-- Opening Marker --

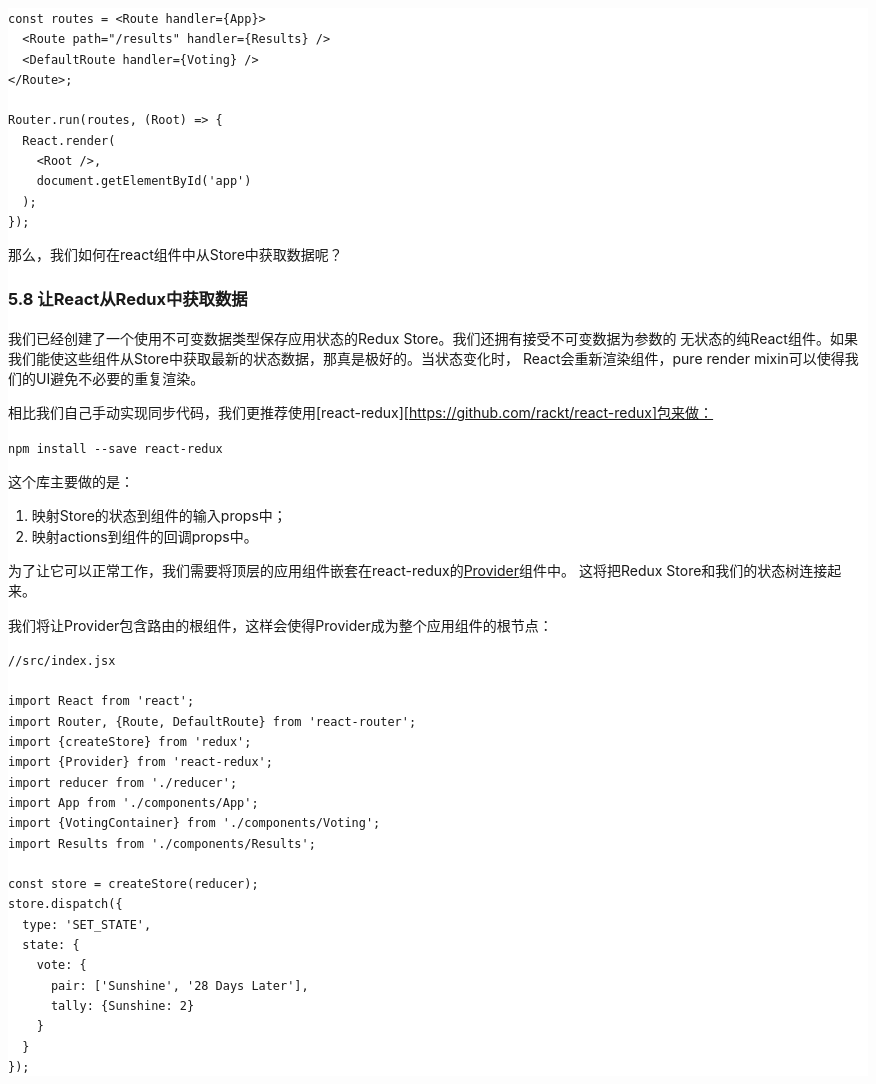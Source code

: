 	const routes = <Route handler={App}>
	  <Route path="/results" handler={Results} />
	  <DefaultRoute handler={Voting} />
	</Route>;

	Router.run(routes, (Root) => {
	  React.render(
	    <Root />,
	    document.getElementById('app')
	  );
	});

那么，我们如何在react组件中从Store中获取数据呢？

### 5.8 让React从Redux中获取数据

我们已经创建了一个使用不可变数据类型保存应用状态的Redux Store。我们还拥有接受不可变数据为参数的
无状态的纯React组件。如果我们能使这些组件从Store中获取最新的状态数据，那真是极好的。当状态变化时，
React会重新渲染组件，pure render mixin可以使得我们的UI避免不必要的重复渲染。

相比我们自己手动实现同步代码，我们更推荐使用[react-redux][https://github.com/rackt/react-redux]包来做：

	npm install --save react-redux

这个库主要做的是：

1. 映射Store的状态到组件的输入props中；
2. 映射actions到组件的回调props中。

为了让它可以正常工作，我们需要将顶层的应用组件嵌套在react-redux的[Provider](https://github.com/rackt/react-redux#provider-store)组件中。
这将把Redux Store和我们的状态树连接起来。

我们将让Provider包含路由的根组件，这样会使得Provider成为整个应用组件的根节点：

	//src/index.jsx

	import React from 'react';
	import Router, {Route, DefaultRoute} from 'react-router';
	import {createStore} from 'redux';
	import {Provider} from 'react-redux';
	import reducer from './reducer';
	import App from './components/App';
	import {VotingContainer} from './components/Voting';
	import Results from './components/Results';

	const store = createStore(reducer);
	store.dispatch({
	  type: 'SET_STATE',
	  state: {
	    vote: {
	      pair: ['Sunshine', '28 Days Later'],
	      tally: {Sunshine: 2}
	    }
	  }
	});

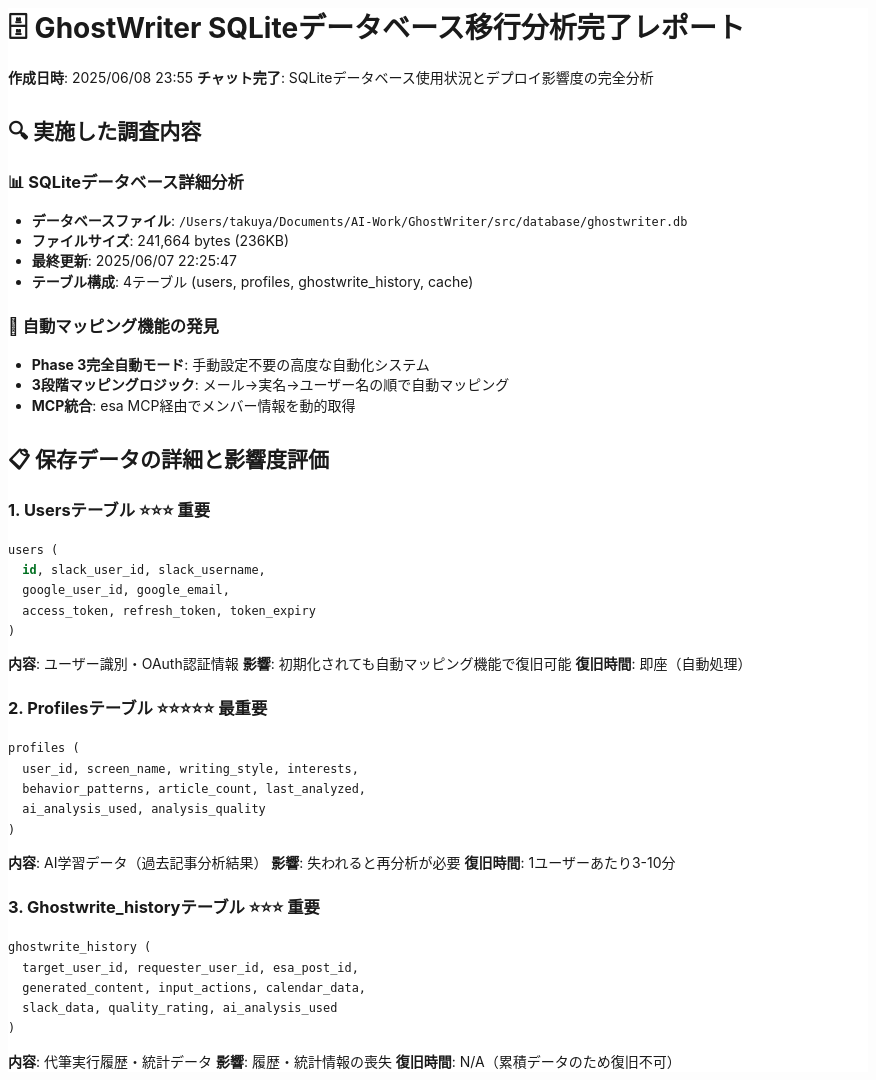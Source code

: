 # 🗄️ GhostWriter SQLiteデータベース移行分析完了レポート
**作成日時**: 2025/06/08 23:55
**チャット完了**: SQLiteデータベース使用状況とデプロイ影響度の完全分析

## 🔍 実施した調査内容

### 📊 SQLiteデータベース詳細分析
- **データベースファイル**: `/Users/takuya/Documents/AI-Work/GhostWriter/src/database/ghostwriter.db`
- **ファイルサイズ**: 241,664 bytes (236KB)
- **最終更新**: 2025/06/07 22:25:47
- **テーブル構成**: 4テーブル (users, profiles, ghostwrite_history, cache)

### 🔄 自動マッピング機能の発見
- **Phase 3完全自動モード**: 手動設定不要の高度な自動化システム
- **3段階マッピングロジック**: メール→実名→ユーザー名の順で自動マッピング
- **MCP統合**: esa MCP経由でメンバー情報を動的取得

## 📋 保存データの詳細と影響度評価

### **1. Usersテーブル** ⭐⭐⭐ 重要
```sql
users (
  id, slack_user_id, slack_username, 
  google_user_id, google_email,
  access_token, refresh_token, token_expiry
)
```
**内容**: ユーザー識別・OAuth認証情報
**影響**: 初期化されても自動マッピング機能で復旧可能
**復旧時間**: 即座（自動処理）

### **2. Profilesテーブル** ⭐⭐⭐⭐⭐ 最重要
```sql
profiles (
  user_id, screen_name, writing_style, interests, 
  behavior_patterns, article_count, last_analyzed,
  ai_analysis_used, analysis_quality
)
```
**内容**: AI学習データ（過去記事分析結果）
**影響**: 失われると再分析が必要
**復旧時間**: 1ユーザーあたり3-10分

### **3. Ghostwrite_historyテーブル** ⭐⭐⭐ 重要
```sql
ghostwrite_history (
  target_user_id, requester_user_id, esa_post_id,
  generated_content, input_actions, calendar_data,
  slack_data, quality_rating, ai_analysis_used
)
```
**内容**: 代筆実行履歴・統計データ
**影響**: 履歴・統計情報の喪失
**復旧時間**: N/A（累積データのため復旧不可）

-- Closing Marker --

- TASK BRIEF
Copy whichever lines in the listing above hold "Voting".

- ANSWER TO THIS TASK
	  <DefaultRoute handler={Voting} />
	import {VotingContainer} from './components/Voting';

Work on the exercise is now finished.